§ **The task**
What lines below contain the string "expand"? List them all.

Data extracted from a collection:
********************

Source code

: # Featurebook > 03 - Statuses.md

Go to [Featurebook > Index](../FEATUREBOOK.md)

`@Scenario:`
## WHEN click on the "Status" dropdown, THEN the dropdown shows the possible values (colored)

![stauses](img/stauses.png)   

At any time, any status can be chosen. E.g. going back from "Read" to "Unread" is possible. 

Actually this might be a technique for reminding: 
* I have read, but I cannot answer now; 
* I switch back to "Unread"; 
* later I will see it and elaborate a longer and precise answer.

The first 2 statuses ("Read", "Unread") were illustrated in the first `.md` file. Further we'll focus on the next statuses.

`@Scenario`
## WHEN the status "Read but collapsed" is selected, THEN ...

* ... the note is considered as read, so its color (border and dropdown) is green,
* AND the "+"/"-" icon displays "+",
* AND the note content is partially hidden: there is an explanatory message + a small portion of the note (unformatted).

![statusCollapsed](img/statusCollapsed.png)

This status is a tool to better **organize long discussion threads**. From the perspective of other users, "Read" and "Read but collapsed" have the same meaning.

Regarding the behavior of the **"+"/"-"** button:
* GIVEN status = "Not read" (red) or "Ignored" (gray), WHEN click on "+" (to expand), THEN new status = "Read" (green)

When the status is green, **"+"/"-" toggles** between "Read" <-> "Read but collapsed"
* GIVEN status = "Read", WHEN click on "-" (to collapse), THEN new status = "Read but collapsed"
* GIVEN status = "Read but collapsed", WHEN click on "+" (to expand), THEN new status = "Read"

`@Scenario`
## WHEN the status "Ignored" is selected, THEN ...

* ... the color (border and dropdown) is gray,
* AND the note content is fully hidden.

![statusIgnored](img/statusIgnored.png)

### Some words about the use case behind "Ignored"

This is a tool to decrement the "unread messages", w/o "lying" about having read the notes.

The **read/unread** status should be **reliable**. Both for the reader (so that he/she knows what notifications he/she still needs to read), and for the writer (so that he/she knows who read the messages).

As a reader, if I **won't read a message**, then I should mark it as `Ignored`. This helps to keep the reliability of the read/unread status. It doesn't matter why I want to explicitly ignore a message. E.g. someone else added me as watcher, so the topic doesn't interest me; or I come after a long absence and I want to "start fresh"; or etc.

********************

§ **Output of the task**
* GIVEN status = "Not read" (red) or "Ignored" (gray), WHEN click on "+" (to expand), THEN new status = "Read" (green)
* GIVEN status = "Read but collapsed", WHEN click on "+" (to expand), THEN new status = "Read"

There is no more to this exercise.